Dos historias sobre la incomodidad.
Por Luciana Acosta (*)
—A la edad de ustedes, con Nora ya teníamos dos hijos.
—…
—Un consejo: no hagan como nosotros: primero disfruten, viajen mucho, vivan solos. Siempre hay tiempo para juntarse y esas cosas.
Después de cortar su última relación, Romina había jurado que haría todo lo posible para demorar el momento de conocer a la familia de su próxima pareja: la pasaba realmente mal. En eso pensaba ahora que estaba ahí, con la servilleta de tela sobre la falda, sentada a la mesa, justo frente al padre de Claudio, tratando de ocultar su incomodidad.
La casa tenía un living comedor con un hogar y encima, un altar pequeño, con más fotos que santos y vírgenes; una cocina con espacio para otra mesa y dos habitaciones a las que se accedía a través de un pasillo angosto, oscuro. Al menos eso fue lo que alcanzó a ver Romina tras echar una mirada rápida a su alrededor mientras aceptaba el vaso con Gancia que le alcanzaba Mario, sentado en la cabecera de la mesa. Desde ese lugar clave, el hombre —la espalda ancha, calvicie avanzada sobre las sienes y el abdomen apenas contenido en una camisa con los dos primeros botones desprendidos—, distribuía bebidas, evaluaba las necesidades de cada comensal y organizaba la charla familiar. Además de lanzar máximas incomprobables al aire, una tras otra. A saber: cortarse las uñas de noche quita años de vida, comer cítricos después de las cinco de la tarde aumenta el riesgo de cáncer, nunca hay que usar los zapatos de un finado; tener peces o tortugas de mascotas atrae la mala suerte y si un perro aúlla de noche, alguien se va a morir. Otras: la cantidad de estornudos siempre debe ser impar, hay que desconfiar de los judíos y si no te acordás del nombre de alguien, seguro es amarrete. Mario, aparte, jugaba con una carta a su favor: nadie jamás cuestionaba ni contradecía semejantes afirmaciones.

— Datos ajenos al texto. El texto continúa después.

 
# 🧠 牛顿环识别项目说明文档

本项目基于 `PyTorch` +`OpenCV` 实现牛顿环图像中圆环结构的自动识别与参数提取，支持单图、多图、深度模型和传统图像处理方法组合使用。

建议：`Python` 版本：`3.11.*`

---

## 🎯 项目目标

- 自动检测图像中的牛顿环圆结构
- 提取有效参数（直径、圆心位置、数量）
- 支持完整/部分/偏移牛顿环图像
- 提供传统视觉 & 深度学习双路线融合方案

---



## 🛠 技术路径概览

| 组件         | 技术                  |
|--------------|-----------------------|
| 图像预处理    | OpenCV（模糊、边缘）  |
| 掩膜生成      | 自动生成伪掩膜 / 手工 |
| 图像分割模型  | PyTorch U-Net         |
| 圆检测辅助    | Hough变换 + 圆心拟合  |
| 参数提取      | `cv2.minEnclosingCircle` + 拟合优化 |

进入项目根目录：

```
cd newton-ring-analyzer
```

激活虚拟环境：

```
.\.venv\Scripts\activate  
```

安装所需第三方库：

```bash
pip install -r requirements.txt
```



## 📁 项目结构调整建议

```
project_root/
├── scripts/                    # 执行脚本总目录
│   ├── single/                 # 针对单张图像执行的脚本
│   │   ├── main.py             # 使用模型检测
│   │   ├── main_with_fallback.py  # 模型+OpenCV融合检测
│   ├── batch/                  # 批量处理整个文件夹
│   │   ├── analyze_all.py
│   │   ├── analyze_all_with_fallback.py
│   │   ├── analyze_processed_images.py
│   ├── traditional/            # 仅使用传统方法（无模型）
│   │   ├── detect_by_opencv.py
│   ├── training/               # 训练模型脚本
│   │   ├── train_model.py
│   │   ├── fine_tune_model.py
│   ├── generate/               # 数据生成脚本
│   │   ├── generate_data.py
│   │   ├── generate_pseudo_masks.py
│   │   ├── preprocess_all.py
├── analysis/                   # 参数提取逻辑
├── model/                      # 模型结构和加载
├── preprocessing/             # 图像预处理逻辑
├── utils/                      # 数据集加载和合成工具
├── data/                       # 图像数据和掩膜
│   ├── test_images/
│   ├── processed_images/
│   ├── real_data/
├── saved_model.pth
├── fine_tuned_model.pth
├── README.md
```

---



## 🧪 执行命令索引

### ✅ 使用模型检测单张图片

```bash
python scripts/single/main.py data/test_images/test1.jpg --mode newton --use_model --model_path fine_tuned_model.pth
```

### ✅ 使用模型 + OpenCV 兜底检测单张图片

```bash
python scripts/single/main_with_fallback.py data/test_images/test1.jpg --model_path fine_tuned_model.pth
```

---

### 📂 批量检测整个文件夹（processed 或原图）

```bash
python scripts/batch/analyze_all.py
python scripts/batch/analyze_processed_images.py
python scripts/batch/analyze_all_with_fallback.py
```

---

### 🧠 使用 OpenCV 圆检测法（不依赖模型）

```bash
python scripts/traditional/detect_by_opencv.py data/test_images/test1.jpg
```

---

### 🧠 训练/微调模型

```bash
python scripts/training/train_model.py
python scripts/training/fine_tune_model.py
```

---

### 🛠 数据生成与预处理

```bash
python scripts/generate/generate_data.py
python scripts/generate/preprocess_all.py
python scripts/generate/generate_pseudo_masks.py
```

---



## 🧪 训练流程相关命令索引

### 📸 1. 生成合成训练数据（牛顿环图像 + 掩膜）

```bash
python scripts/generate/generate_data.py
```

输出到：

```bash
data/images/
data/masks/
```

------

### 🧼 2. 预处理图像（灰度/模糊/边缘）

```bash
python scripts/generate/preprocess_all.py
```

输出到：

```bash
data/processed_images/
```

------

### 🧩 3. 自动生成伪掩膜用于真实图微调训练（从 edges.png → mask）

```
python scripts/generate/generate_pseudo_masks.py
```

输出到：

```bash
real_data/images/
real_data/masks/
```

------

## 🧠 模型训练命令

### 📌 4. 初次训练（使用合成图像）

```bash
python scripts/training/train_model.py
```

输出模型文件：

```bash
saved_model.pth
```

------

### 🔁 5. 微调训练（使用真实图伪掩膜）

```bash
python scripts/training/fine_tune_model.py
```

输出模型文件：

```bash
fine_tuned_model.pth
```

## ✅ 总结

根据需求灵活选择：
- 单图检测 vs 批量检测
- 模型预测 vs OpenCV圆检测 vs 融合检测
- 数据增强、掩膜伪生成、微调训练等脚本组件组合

La mano ejecutora de cada una de sus órdenes era Nora —directora de escuela jubilada, mujer de gestos duros y pocas palabras—, su esposa desde hace más de veinte años, a esta altura, acostumbrada a las demandas de su marido.
—¿Querés más hielo, piba?
—Está bien así, gracias.
—Nori, traele más hielo a la piba, que más que Gancia eso es mate cocido.
Al lado de Nora, Daiana, la hermana de Claudio, miraba historias de Instagram y Facebook como si fuese lo último que iba a hacer esa noche. Hasta que el padre le dijo que la cortara con el telefonito, vas a quedar estúpida. Romina se preguntó si la había registrado en algún momento y le clavó los ojos para obligarla a girar la cabeza. Mirame, mirame, mirame. Nada.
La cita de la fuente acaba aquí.